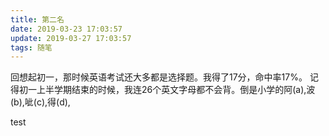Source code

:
 ```yaml
---
title: 第二名
date: 2019-03-23 17:03:57
update: 2019-03-27 17:03:57
tags: 随笔
---
```


回想起初一，那时候英语考试还大多都是选择题。我得了17分，命中率17%。 记得初一上半学期结束的时候，我连26个英文字母都不会背。倒是小学的阿(a),波(b),呲(c),得(d),

test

__TASK ITEM__. The listing above needs to be output again exactly. Don't include the pictures.

__SOLVED PROBLEM__.
Source code

:
 ```yaml
---
title: 第二名
date: 2019-03-23 17:03:57
update: 2019-03-27 17:03:57
tags: 随笔
---
```


回想起初一，那时候英语考试还大多都是选择题。我得了17分，命中率17%。 记得初一上半学期结束的时候，我连26个英文字母都不会背。倒是小学的阿(a),波(b),呲(c),得(d),

test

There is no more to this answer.